Tobias Zielony | Desire for Narratives
Dezember 2, 2008 · Print This Article

Documentation, photo report or concept art? In terms of form and content, Tobias Zielony moves between categories which already haven’t been any for a long time. He portrays young people in California and gangsters in Canada, lowers his gaze on living machines and deserts, observes the social qualities of places off the beaten track. We spoke to the photographer and filmmaker, born in 1973, about how traces of memory surface in photos, where the final frontier is, how photo knowledge circulates and also about control, posing and accidents. The Museum of Photography in Braunschweig is now showing a survey of his works.
You photographed groups of young people in California, Poland and other places. What’s the difference?
The idea came from an observation. When I returned to Leipzig after Great Britain, I noticed how closely the scenes and places resemble one another—not only in terms of architecture and clothing. It also has to do with what the young people do, how they hang out by cars, the places they like going to. Of course, in terms of social, political or economic structures, there are analogies between Newport in Wales, a working-class town where I studied, and Halle or Halle-Neustadt. But what’s interesting is that the people don’t know anything about each other.
At first glance, the Polish youth look a lot like the people in Trona, California.
The people wear the same clothing, watch the same films and TV shows—that has to do with globalization—and the think about it. That’s the level where there are similarities. Not through direct exchange, but facilitated by the media through magazines, films and TV. But there are very big differences between Trona and Poland. In my work, I don’t want to censor or iron out these differences. Trona is in California’s desert. There’s a chemical factory there, which laid off a lot of employees. There’s crystal meth and other drugs there. For me, Trona stands for a lot of cities in impoverished rural America—but at the same time also for the pioneer spirit of the settlers to make this land that’s actually inhospitable farmable. But now they are sitting in their broken wooden huts and don’t have any more work. I’m more interested in these location-specific stories and connections.

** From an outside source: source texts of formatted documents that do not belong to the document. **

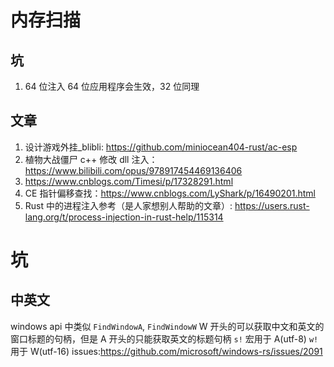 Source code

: # 内存扫描

## 坑

1. 64 位注入 64 位应用程序会生效，32 位同理

## 文章

1. 设计游戏外挂\_blibli: https://github.com/miniocean404-rust/ac-esp
1. 植物大战僵尸 c++ 修改 dll 注入：https://www.bilibili.com/opus/978917454469136406
1. https://www.cnblogs.com/Timesi/p/17328291.html
1. CE 指针偏移查找：https://www.cnblogs.com/LyShark/p/16490201.html
1. Rust 中的进程注入参考（是人家想别人帮助的文章）: https://users.rust-lang.org/t/process-injection-in-rust-help/115314

# 坑

## 中英文

windows api 中类似 `FindWindowA`, `FindWindowW` W 开头的可以获取中文和英文的窗口标题的句柄，但是 A 开头的只能获取英文的标题句柄
`s!` 宏用于 A(utf-8) `w!` 用于 W(utf-16) issues:https://github.com/microsoft/windows-rs/issues/2091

Dirt Field, from the series: Trona – Armpit of America, 2008, © Tobias Zielony
Is that why you are taking more photos of landscapes and cityscapes without people?
No, that has been the case since the beginning. Of course, for me, it’s about the people I photograph. But the places and how people interact with these places is just as important. The first series already featured photos without people—of architecture and landscape. At the same time, I am referring to the photo-report tradition. Even if I continue to undermine or question this tradition, there are fragments that continue to surface through today. Firstly, that’s the juxtaposition of very different
photo genres: portraits, group portraits, details, landscape, action. But there are also parallels to film, the various takes, the change from close-ups and overall shots—the notion of a narration, which one offers, but doesn’t necessarily confirm.
You have now shot your second film.
“The Deboard” came into being last year in Winnipeg, Canada. This year we edited it and did the final work. The film was screened in August at the festival in Locarno. (And recently at the Copenhagen Documentary Film Festival – the editor.) But I didn’t at all go to Winnipeg intending to shoot a film, although I think about film a lot and of course really enjoy watching films…
But you don’t just spontaneously shoot a film…
Yes, you do. That was actually relatively spontaneous. I also think it emerged from the desire to not let these stories that I accumulate in my memory, but which aren’t always visible in the photos, be swept under the table. In Winnipeg I met an Indian gangster who told me an incredible prison story. He tried to get out of a gang. To do so, there’s “the deboard” ritual: three people try to kill him by beating him up for five minutes, and if he survives he can leave the gang. Only he was the leader of a gang in prison and so to speak commanded his own people to try to kill him.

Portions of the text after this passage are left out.